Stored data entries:

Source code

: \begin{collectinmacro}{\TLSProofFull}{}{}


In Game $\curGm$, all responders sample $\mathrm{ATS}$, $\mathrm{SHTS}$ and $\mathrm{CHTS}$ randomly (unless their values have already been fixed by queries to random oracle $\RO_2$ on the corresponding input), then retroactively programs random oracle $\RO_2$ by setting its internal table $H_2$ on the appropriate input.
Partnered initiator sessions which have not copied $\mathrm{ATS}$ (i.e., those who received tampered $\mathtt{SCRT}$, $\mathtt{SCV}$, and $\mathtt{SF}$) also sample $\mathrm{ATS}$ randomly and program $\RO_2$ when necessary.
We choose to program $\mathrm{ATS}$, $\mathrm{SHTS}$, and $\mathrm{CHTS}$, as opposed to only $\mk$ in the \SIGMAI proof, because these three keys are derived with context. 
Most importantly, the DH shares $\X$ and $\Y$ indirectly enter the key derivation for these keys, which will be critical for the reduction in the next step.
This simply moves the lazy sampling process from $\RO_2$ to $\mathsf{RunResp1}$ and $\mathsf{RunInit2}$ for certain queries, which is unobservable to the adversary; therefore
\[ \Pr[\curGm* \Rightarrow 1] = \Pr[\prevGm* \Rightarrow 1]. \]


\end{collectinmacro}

--

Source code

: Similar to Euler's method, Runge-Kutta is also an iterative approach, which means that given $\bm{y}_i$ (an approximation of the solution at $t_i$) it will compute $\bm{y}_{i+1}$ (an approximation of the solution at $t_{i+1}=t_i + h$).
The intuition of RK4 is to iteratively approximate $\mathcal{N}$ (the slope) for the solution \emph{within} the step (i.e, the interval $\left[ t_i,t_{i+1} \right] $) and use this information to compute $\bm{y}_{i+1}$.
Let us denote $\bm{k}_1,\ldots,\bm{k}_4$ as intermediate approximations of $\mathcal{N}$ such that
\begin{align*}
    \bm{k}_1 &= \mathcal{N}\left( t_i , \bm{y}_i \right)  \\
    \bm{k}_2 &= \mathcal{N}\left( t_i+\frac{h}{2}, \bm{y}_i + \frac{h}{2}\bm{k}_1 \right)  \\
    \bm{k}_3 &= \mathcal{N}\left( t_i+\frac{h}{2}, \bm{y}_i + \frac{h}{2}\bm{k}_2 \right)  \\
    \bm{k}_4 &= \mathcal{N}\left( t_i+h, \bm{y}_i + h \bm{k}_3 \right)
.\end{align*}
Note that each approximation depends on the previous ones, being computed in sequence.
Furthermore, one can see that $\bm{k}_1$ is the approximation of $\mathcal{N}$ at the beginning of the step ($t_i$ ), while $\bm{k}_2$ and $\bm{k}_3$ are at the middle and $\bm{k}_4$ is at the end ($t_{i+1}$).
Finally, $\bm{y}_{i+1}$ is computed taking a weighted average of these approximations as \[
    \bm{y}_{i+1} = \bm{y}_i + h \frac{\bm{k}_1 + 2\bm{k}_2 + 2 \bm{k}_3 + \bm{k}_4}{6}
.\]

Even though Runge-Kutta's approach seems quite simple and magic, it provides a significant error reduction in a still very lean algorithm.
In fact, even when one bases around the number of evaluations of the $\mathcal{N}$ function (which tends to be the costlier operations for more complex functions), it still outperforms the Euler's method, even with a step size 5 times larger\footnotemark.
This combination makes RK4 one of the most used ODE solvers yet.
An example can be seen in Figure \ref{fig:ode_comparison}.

==

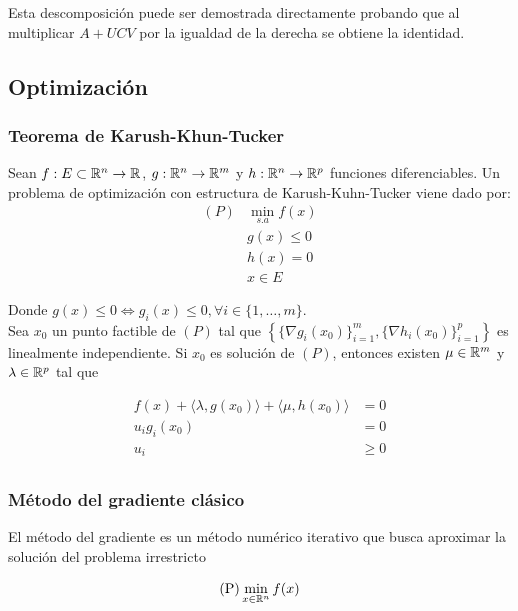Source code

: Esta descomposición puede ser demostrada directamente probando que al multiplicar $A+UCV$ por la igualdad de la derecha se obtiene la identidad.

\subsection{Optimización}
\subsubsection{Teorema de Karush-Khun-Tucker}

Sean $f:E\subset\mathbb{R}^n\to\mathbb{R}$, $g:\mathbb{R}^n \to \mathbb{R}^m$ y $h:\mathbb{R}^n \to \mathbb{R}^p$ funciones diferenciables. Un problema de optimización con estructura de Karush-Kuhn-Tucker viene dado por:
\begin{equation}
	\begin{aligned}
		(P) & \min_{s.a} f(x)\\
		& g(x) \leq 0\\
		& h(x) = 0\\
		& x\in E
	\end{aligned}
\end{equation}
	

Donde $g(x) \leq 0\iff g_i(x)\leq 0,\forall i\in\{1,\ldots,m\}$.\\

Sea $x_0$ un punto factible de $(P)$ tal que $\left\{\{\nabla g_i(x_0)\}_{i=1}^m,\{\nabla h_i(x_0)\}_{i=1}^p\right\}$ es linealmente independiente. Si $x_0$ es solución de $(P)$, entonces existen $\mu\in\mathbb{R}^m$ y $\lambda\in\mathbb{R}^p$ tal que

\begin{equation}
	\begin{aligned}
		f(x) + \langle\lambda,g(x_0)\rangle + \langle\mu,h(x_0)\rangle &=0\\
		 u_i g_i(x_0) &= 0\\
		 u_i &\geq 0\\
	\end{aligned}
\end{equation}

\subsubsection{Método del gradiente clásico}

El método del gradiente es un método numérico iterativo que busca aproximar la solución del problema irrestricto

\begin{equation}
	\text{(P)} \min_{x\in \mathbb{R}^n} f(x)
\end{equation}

WHAT TO PRODUCE: Each line of the entries above that has the word "also" is to be copied.

SOLUTION TO THE PROBLEM:
Partnered initiator sessions which have not copied $\mathrm{ATS}$ (i.e., those who received tampered $\mathtt{SCRT}$, $\mathtt{SCV}$, and $\mathtt{SF}$) also sample $\mathrm{ATS}$ randomly and program $\RO_2$ when necessary.
: Similar to Euler's method, Runge-Kutta is also an iterative approach, which means that given $\bm{y}_i$ (an approximation of the solution at $t_i$) it will compute $\bm{y}_{i+1}$ (an approximation of the solution at $t_{i+1}=t_i + h$).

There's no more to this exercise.